This is the problem with the term Protestant. It has no modern meaning outside of a general or loose category of various western communions.

Jon
I thought Lutherans had bishops too?
 
This is the problem with the term Protestant. It has no modern meaning outside of a general or loose category of various western communions.
Jon
I agree, the term “Protestant” has little useful meaning anymore. But that happened pretty recently. In the US, for many years the TEC was “The Protestant Episcopal Church”. The local orphanage was “The Protestant Home for Children”. The term “Protestant” was used all the time in the 1950s, both by Protestants and everybody else, not as a compliment or insult, but just a useful, somewhat meaningful description for persons who belonged to communions or broke off from communions originally recognized in the 16th century.

After 1970 hardly anyone used that term except Catholics. When we use it now, the Prot (I mean, separated brethren and cistern) get mildly annoyed. I wanted to say it was once used as by those people as a term of PRIDE, but now I can’t use that term anymore, either.

I am stuck calling them “fellow Christians” until I find a new term.
 
What makes little sense to me,is how in one instance you can say that Archbishop Lefebvre was wrong for disobedience to the Holy Father, and not come right out and say that Luther’s disobedience to his Holy Father was just as wrong. And if his disobedience was wrong, in essence we are commemorating disobedience to the Holy Father.
You have somewhat a point there; I would point out the Church is trying to reconcile, or at least build a bridge to almost everybody on the planet now. There have been contacts with SSPX over the years, including recently. The Church is trying to communicate, at least, with the current leaders in SSPX, Lutherans, Methodists, Muslims, etc, etc, and **really **etc.
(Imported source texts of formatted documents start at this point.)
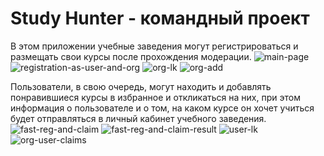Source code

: # Study Hunter - командный проект  
В этом приложении учебные заведения могут регистрироваться и размещать свои курсы после прохождения модерации. 
![main-page](https://user-images.githubusercontent.com/57418284/132257653-b97a6c37-a310-47c2-9066-3ed653ecdf5b.jpg)
![registration-as-user-and-org](https://user-images.githubusercontent.com/57418284/132257671-9fc73a50-5b03-4245-96b9-6fc9f9db8fd0.png)
![org-lk](https://user-images.githubusercontent.com/57418284/132257716-bf4012e2-9a85-4f40-9fa2-9b02b2c119e1.png)
![org-add](https://user-images.githubusercontent.com/57418284/132257720-7c6c03f3-a163-425b-837e-b5c1de38e15f.png)

Пользователи, в свою очередь, могут находить и добавлять понравившиеся курсы в избранное и откликаться на них, при этом информация о пользователе и о том, на каком курсе он хочет учиться будет отправляться в личный кабинет учебного заведения.
![fast-reg-and-claim](https://user-images.githubusercontent.com/57418284/132257745-c6ffa2b8-79bd-4195-b731-f23310d2609e.png)
![fast-reg-and-claim-result](https://user-images.githubusercontent.com/57418284/132257747-c7196fbc-9d08-4f28-a357-a5d55c0febd1.png)
![user-lk](https://user-images.githubusercontent.com/57418284/132257753-3edca339-8969-44ad-bf46-5a54a999afcb.png)
![org-user-claims](https://user-images.githubusercontent.com/57418284/132257757-f62cd0fe-7c80-47b2-b4b8-cb3a8f382f54.png)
One can argue the Church’s ecumenical efforts are sometimes ineffective here, or talking to the wrong people there, and always imperfect. I agree, but in the long run I trust the Church.
 
It makes perfect sense. What happened, happened. What is the current thinking of the Church on this? Her ecumenical efforts as put forth at Vatican II and afterwards is that we don’t look back on historical events that we cannot change, but move forward, try to find common ground with our separated brethren, and work towards more cooperation and unity. Moreover the Lutherans and many other Protestant groups are collaborating with these efforts.
That’s great that there is collaboration.
The days of hurling anathemas at them are long past, and we are long past the days when something could be done about Martin Luther’s acts.
Of course we cannot change what has happened. But by commemorating the Reformation, we are in essence saying for the good of the Church that*** it had to happen.*** Why else would we show respect for the Reformation? I’m sorry, I do not buy into that.
As Fr. Ruggero pointed out we are of the same mind as the Holy Father when we ourselves collaborate with these efforts. And not just the current Pope, Francis, but two canonized saints, one beatified Pope, and the current Pope’s predecessor. The Church has moved away from the pain of the separation and now seeks reconciliation.
Most Catholics are for reconciliation, and pray for it, and cheer it when it happens. But it must always be based on truth. The question that still must be asked every day is this: was the reformation good for the Church? If yes, then by all means commemorate it. But then that brings us back to why was it okay for Luther to disobey the pope, but not Archbishop Lefebvre? They were both Catholics when they disobeyed. I cannot in good conscience say one is wrong and not the other. That is hypocrisy. At the end of the day, they both disobeyed the Holy Father. They were both wrong in their actions.
Unfortunately the SSPX continue to work against unity by carrying out illicit ordinations. The disobedience of Mgr Lefebvre and his successor continue to undermine the Church from within.
You are arbitrarily choosing who undermines from within and who does not. Did not Luther also undermine the Church from within for four years after 1517? You seem to be espousing a sort of statute of limitations for people. Perhaps in 60 or so years, we will commemorate Lefebvre.
I see no contradiction at all.
Okay. But to me it is glaringly obvious.

CAN WE AS CATHOLICS objectively say the Reformation was good for the Catholic Church? If yes, then we cannot castigate ANYONE who leaves and starts a new church because they believe they have a better way.
 
You have somewhat a point there; I would point out the Church is trying to reconcile, or at least build a bridge to almost everybody on the planet now. There have been contacts with SSPX over the years, including recently. The Church is trying to communicate, at least, with the current leaders in SSPX, Lutherans, Methodists, Muslims, etc, etc, and **really **etc.
I am all for dialogue and reconciliation, as long as the truth is not compromised.
One can argue the Church’s ecumenical efforts are sometimes ineffective here, or talking to the wrong people there, and always imperfect. I agree, but in the long run I trust the Church.
I do too, in the looooooooooooooooong run.
 
Of course we cannot change what has happened. But by commemorating the Reformation, we are in essence saying for the good of the Church that*** it had to happen.*** Why else would we show respect for the Reformation? I’m sorry, I do not buy into that.
You don’t have “buy” into it. This is not a matter of consultation with the laity. The decision is that of the Holy See.

From Vatican Radio:

*(Vatican Radio) Pope Francis will travel to Sweden in October for a joint ecumenical commemoration of the start of the Reformation, together with leaders of the Lutheran World Federation and representatives of other Christian Churches.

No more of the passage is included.